__Exercise directions__
Retype the listing exactly. Leave out the images.

================

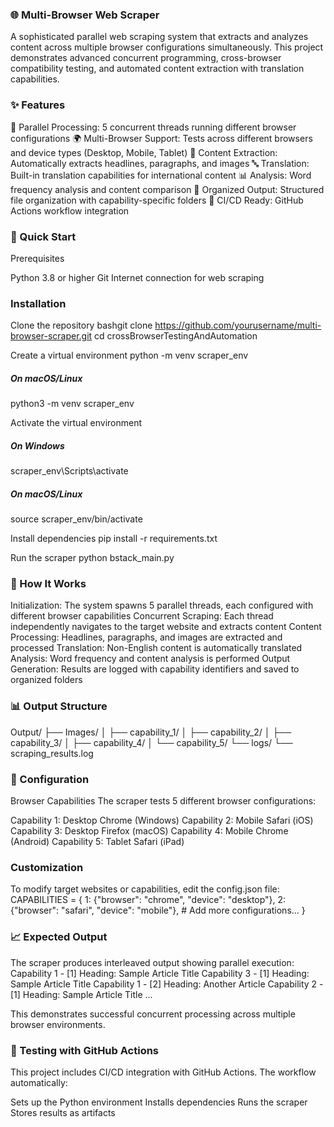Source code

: ### 🌐 Multi-Browser Web Scraper
A sophisticated parallel web scraping system that extracts and analyzes content across multiple browser configurations simultaneously. This project demonstrates advanced concurrent programming, cross-browser compatibility testing, and automated content extraction with translation capabilities.


### ✨ Features

🔄 Parallel Processing: 5 concurrent threads running different browser configurations
🌍 Multi-Browser Support: Tests across different browsers and device types (Desktop, Mobile, Tablet)
📝 Content Extraction: Automatically extracts headlines, paragraphs, and images
🔤 Translation: Built-in translation capabilities for international content
📊 Analysis: Word frequency analysis and content comparison
📁 Organized Output: Structured file organization with capability-specific folders
🚀 CI/CD Ready: GitHub Actions workflow integration


### 🚀 Quick Start
Prerequisites

Python 3.8 or higher
Git
Internet connection for web scraping

### Installation

Clone the repository
bashgit clone https://github.com/yourusername/multi-browser-scraper.git
cd crossBrowserTestingAndAutomation

Create a virtual environment
python -m venv scraper_env

##### On macOS/Linux
python3 -m venv scraper_env

Activate the virtual environment
##### On Windows
scraper_env\Scripts\activate

##### On macOS/Linux
source scraper_env/bin/activate

Install dependencies
pip install -r requirements.txt

Run the scraper
python bstack_main.py


### 🎯 How It Works

Initialization: The system spawns 5 parallel threads, each configured with different browser capabilities
Concurrent Scraping: Each thread independently navigates to the target website and extracts content
Content Processing: Headlines, paragraphs, and images are extracted and processed
Translation: Non-English content is automatically translated
Analysis: Word frequency and content analysis is performed
Output Generation: Results are logged with capability identifiers and saved to organized folders

### 📊 Output Structure
Output/
├── Images/
│   ├── capability_1/
│   ├── capability_2/
│   ├── capability_3/
│   ├── capability_4/
│   └── capability_5/
└── logs/
    └── scraping_results.log

### 🔧 Configuration
Browser Capabilities
The scraper tests 5 different browser configurations:

Capability 1: Desktop Chrome (Windows)
Capability 2: Mobile Safari (iOS)
Capability 3: Desktop Firefox (macOS)
Capability 4: Mobile Chrome (Android)
Capability 5: Tablet Safari (iPad)

### Customization
To modify target websites or capabilities, edit the config.json file:
CAPABILITIES = {
    1: {"browser": "chrome", "device": "desktop"},
    2: {"browser": "safari", "device": "mobile"},
    # Add more configurations...
}
### 📈 Expected Output
The scraper produces interleaved output showing parallel execution:
Capability 1 - [1] Heading: Sample Article Title
Capability 3 - [1] Heading: Sample Article Title
Capability 1 - [2] Heading: Another Article
Capability 2 - [1] Heading: Sample Article Title
...

This demonstrates successful concurrent processing across multiple browser environments.
### 🧪 Testing with GitHub Actions
This project includes CI/CD integration with GitHub Actions. The workflow automatically:

Sets up the Python environment
Installs dependencies
Runs the scraper
Stores results as artifacts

================

__Response for this exercise__
Source code

: ### 🌐 Multi-Browser Web Scraper
A sophisticated parallel web scraping system that extracts and analyzes content across multiple browser configurations simultaneously. This project demonstrates advanced concurrent programming, cross-browser compatibility testing, and automated content extraction with translation capabilities.


### ✨ Features

🔄 Parallel Processing: 5 concurrent threads running different browser configurations
🌍 Multi-Browser Support: Tests across different browsers and device types (Desktop, Mobile, Tablet)
📝 Content Extraction: Automatically extracts headlines, paragraphs, and images
🔤 Translation: Built-in translation capabilities for international content
📊 Analysis: Word frequency analysis and content comparison
📁 Organized Output: Structured file organization with capability-specific folders
🚀 CI/CD Ready: GitHub Actions workflow integration


### 🚀 Quick Start
Prerequisites

Python 3.8 or higher
Git
Internet connection for web scraping

### Installation

Clone the repository
bashgit clone https://github.com/yourusername/multi-browser-scraper.git
cd crossBrowserTestingAndAutomation

Create a virtual environment
python -m venv scraper_env

##### On macOS/Linux
python3 -m venv scraper_env

Activate the virtual environment
##### On Windows
scraper_env\Scripts\activate

##### On macOS/Linux
source scraper_env/bin/activate

Install dependencies
pip install -r requirements.txt

Run the scraper
python bstack_main.py


### 🎯 How It Works

Initialization: The system spawns 5 parallel threads, each configured with different browser capabilities
Concurrent Scraping: Each thread independently navigates to the target website and extracts content
Content Processing: Headlines, paragraphs, and images are extracted and processed
Translation: Non-English content is automatically translated
Analysis: Word frequency and content analysis is performed
Output Generation: Results are logged with capability identifiers and saved to organized folders

### 📊 Output Structure
Output/
├── Images/
│   ├── capability_1/
│   ├── capability_2/
│   ├── capability_3/
│   ├── capability_4/
│   └── capability_5/
└── logs/
    └── scraping_results.log

### 🔧 Configuration
Browser Capabilities
The scraper tests 5 different browser configurations:

Capability 1: Desktop Chrome (Windows)
Capability 2: Mobile Safari (iOS)
Capability 3: Desktop Firefox (macOS)
Capability 4: Mobile Chrome (Android)
Capability 5: Tablet Safari (iPad)

### Customization
To modify target websites or capabilities, edit the config.json file:
CAPABILITIES = {
    1: {"browser": "chrome", "device": "desktop"},
    2: {"browser": "safari", "device": "mobile"},
    # Add more configurations...
}
### 📈 Expected Output
The scraper produces interleaved output showing parallel execution:
Capability 1 - [1] Heading: Sample Article Title
Capability 3 - [1] Heading: Sample Article Title
Capability 1 - [2] Heading: Another Article
Capability 2 - [1] Heading: Sample Article Title
...

This demonstrates successful concurrent processing across multiple browser environments.
### 🧪 Testing with GitHub Actions
This project includes CI/CD integration with GitHub Actions. The workflow automatically:

Sets up the Python environment
Installs dependencies
Runs the scraper
Stores results as artifacts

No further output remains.